La decisión sobre el fin voluntario de nuestra existencia es una facultad que responde solo al ansia personal de abandonar este mundo, nadie excepto Dios tiene la potestad para cambiar ese derecho inalienable de los seres humanos. Este pensamiento me acompaña desde la tierna infancia donde fue forjada mi alma en los más altos valores humanos, despejándome de nieblas el camino hacia la verdadera justicia, esa misma que le perdona la vida hasta el más desalmado criminal.
No estoy bajo ningún concepto a favor de la pena de muerte, creo que existen sobrados medios para sancionar a un ser que haya cometido un delito, la prisión por ejemplo es un proceder bastante poderoso para castigar a todos los que infligen la ley, ese conjunto de normas dictadas por la sociedad del buen vivir. Por eso no entiendo y no lo haré jamás cómo es posible que se cometan actos de barbarie en países que consideramos desarrollados e incluso admirados. Me explico:
China ese maravilloso país asiático acaba de ejecutar a dos personas por el delito de robo de bancos. Ren Xiaofeng, de 34 años de edad, y Ma Xiangjing, de 37 fueron condenados a muerte en agosto pasado por hurtar 6.4 millones de dólares de una sucursal bancaría en la ciudad de Handan en el norte del país. Sanción cruel y desalmada mucho más cuando conocemos que lo hicieron para jugar a la lotería nacional, la cual esperaban ganar para ¡reponer el dinero! y quedarse con los beneficios.

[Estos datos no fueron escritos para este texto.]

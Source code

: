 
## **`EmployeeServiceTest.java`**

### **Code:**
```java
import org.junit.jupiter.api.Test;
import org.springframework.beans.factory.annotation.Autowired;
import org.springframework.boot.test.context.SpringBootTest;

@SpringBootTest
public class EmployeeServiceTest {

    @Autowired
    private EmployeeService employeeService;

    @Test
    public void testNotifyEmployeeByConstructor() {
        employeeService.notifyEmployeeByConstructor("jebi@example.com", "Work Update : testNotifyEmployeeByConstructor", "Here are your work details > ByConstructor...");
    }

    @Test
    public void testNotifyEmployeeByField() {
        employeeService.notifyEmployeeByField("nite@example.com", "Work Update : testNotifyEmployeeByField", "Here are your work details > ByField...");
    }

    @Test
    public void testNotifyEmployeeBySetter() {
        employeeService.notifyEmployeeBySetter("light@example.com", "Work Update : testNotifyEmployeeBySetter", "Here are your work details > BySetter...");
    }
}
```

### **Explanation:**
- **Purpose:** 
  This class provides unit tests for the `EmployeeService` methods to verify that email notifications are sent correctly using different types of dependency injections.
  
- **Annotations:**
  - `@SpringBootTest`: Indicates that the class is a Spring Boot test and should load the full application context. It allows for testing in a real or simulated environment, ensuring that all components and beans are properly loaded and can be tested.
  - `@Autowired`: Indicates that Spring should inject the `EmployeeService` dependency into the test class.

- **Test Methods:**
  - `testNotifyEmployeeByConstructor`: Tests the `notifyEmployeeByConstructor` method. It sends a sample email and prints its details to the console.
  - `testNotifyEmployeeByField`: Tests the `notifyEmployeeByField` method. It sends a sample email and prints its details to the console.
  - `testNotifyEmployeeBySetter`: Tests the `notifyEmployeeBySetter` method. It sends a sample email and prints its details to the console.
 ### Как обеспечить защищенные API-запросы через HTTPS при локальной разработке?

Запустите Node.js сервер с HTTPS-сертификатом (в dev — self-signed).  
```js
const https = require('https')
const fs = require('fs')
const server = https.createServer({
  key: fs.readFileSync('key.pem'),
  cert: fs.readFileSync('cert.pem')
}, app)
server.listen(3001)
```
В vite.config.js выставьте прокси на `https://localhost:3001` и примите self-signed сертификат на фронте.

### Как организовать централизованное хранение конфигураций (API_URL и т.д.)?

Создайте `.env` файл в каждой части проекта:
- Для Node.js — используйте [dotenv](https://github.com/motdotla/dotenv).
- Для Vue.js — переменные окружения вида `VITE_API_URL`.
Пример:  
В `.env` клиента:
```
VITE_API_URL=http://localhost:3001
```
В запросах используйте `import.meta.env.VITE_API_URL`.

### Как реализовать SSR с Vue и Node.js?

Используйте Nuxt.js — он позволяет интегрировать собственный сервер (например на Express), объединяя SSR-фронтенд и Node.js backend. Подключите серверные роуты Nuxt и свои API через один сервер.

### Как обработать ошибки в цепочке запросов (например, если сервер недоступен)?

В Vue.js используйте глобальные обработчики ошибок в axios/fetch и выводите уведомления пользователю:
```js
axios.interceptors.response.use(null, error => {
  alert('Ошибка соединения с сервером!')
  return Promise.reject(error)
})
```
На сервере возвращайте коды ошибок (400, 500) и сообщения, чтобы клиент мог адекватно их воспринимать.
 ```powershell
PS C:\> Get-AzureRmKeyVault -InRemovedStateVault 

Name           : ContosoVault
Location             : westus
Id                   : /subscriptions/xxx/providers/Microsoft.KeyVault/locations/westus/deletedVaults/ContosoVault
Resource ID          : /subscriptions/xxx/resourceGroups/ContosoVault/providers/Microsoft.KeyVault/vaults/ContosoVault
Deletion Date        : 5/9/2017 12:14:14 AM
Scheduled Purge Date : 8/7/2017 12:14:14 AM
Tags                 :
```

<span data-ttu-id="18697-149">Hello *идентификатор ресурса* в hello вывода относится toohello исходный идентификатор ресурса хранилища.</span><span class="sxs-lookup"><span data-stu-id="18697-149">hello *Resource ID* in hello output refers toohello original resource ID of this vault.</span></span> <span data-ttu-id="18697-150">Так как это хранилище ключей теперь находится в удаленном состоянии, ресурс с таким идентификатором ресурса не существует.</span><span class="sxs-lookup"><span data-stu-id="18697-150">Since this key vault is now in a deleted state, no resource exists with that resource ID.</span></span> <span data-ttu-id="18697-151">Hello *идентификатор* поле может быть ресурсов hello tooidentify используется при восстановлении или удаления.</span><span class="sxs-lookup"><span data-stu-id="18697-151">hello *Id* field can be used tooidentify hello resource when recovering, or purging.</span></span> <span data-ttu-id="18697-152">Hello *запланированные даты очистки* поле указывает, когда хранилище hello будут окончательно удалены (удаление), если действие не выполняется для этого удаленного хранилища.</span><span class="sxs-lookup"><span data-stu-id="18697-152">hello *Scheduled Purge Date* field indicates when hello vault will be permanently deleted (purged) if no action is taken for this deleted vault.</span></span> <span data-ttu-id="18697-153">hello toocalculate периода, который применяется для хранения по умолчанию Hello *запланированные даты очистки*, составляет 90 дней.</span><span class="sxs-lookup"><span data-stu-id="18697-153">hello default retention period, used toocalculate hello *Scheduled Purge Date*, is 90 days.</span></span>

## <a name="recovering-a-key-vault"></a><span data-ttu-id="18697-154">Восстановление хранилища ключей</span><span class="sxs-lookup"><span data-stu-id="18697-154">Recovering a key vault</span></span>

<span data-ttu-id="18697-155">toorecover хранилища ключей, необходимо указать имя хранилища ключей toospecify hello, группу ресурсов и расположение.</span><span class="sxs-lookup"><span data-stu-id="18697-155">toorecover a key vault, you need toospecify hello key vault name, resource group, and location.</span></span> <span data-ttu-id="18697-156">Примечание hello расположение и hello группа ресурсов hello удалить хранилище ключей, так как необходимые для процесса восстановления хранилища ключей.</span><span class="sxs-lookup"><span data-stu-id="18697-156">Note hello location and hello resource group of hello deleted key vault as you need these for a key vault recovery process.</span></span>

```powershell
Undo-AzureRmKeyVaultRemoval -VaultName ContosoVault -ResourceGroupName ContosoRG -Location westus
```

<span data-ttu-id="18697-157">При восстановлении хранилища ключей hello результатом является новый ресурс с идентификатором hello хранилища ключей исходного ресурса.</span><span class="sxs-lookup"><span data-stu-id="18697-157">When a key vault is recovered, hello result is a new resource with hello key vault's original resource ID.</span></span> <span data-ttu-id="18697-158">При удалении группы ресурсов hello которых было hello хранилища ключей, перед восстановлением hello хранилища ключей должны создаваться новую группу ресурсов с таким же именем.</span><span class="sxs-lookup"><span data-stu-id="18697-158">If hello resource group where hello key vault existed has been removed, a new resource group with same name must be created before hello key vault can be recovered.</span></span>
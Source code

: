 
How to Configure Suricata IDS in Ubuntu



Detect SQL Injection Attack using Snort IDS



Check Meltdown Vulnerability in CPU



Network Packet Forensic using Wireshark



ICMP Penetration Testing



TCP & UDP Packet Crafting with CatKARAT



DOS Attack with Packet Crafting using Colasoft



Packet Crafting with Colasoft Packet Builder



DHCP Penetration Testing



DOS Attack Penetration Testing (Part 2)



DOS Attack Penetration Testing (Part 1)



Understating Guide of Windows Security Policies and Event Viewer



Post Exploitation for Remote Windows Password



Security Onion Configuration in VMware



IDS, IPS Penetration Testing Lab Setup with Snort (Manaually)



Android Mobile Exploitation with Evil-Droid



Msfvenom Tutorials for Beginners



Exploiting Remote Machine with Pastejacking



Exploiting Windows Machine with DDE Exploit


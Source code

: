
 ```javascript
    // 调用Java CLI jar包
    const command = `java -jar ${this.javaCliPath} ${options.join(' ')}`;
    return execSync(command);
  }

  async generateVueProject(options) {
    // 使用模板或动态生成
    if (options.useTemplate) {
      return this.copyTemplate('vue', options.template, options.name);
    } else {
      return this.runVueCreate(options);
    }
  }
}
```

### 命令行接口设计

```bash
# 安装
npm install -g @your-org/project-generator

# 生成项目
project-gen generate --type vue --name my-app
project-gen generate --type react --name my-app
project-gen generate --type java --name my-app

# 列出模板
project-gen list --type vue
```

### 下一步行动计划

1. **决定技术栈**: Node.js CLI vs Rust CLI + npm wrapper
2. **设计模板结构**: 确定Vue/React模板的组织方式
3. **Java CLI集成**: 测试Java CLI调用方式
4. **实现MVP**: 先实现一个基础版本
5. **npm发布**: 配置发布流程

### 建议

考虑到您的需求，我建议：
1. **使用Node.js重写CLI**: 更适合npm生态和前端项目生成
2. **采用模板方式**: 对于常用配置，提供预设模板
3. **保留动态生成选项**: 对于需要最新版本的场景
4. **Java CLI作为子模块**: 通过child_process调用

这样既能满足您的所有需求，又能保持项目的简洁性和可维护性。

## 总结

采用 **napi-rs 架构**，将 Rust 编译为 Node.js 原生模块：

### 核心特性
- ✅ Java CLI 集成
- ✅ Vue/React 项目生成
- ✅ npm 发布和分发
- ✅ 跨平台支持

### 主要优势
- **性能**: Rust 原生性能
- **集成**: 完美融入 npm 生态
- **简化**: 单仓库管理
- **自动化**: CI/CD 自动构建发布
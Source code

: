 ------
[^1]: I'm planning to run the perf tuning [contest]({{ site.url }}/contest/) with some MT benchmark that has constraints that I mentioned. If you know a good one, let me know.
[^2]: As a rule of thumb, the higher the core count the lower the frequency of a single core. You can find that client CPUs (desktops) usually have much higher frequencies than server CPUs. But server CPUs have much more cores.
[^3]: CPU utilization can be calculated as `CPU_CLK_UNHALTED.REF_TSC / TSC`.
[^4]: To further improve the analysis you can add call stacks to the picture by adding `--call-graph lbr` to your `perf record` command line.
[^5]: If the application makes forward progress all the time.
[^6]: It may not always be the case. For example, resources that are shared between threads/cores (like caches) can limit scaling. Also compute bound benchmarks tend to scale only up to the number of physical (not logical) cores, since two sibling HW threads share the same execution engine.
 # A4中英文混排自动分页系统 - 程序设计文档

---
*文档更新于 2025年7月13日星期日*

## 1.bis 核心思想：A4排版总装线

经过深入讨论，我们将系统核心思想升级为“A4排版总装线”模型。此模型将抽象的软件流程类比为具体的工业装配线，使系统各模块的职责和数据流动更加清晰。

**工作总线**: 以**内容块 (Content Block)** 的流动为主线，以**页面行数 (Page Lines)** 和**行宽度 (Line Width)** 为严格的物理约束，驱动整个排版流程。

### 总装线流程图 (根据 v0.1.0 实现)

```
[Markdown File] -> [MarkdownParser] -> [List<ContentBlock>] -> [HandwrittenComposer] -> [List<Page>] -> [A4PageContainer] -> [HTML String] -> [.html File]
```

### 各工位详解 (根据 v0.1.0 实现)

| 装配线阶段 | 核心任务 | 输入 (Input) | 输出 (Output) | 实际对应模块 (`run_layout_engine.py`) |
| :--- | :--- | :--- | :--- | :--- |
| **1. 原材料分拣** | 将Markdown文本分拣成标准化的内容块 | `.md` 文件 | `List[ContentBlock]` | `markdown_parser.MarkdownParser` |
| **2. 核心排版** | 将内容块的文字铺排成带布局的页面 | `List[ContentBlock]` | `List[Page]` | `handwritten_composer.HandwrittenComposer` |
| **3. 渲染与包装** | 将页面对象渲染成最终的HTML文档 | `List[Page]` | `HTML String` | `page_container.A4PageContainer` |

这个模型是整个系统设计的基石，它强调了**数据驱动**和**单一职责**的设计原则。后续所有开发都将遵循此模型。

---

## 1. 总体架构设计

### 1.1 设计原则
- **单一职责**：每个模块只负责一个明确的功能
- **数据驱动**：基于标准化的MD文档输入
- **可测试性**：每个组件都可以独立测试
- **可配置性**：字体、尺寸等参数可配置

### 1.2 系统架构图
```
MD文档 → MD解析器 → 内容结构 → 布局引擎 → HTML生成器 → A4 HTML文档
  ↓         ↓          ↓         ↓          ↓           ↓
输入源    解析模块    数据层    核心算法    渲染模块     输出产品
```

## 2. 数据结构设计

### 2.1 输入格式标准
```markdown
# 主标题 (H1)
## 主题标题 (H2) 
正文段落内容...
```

El acto delictivo en sí es infantil, esos seres no pensaron en hacer daño a nadie y menos al estado, entonces ¿cómo es posible que se tome una medida tan drástica contra ellos? Comprendo las culturas de cualquier país, llegó en muchas ocasiones hasta admirarlas, aunque disten mucho de las mías, eso también me lo enseñaron de pequeño, pero todo tiene un límite, no estamos en la Edad Media cuando la vida humana valía lo mismo que la de un perro, con perdón de esos bellos y adorables animales. Corre el siglo XXI, las sociedades “desarrolladas” han aprendido a respetar al semejante, muchos siglos de injusticias y dolor deben servir para sensibilizar las almas de los líderes, los mismos en quienes hemos puesto la confianza de nuestra seguridad. ¿Será el momento de comenzar a dudar?
No quiero seguir emitiendo juicios sobre una zona geográfica y cultural que me es tan ajena, podría cometer el error de equivocarme, aunque convencido estoy que este acto no tiene justificación. Como ya expuse existen sobrados castigos, no físicos sino morales, para disuadir los malos procederes y mantener el orden en este mundo que cada día avanza hacía su propia destrucción.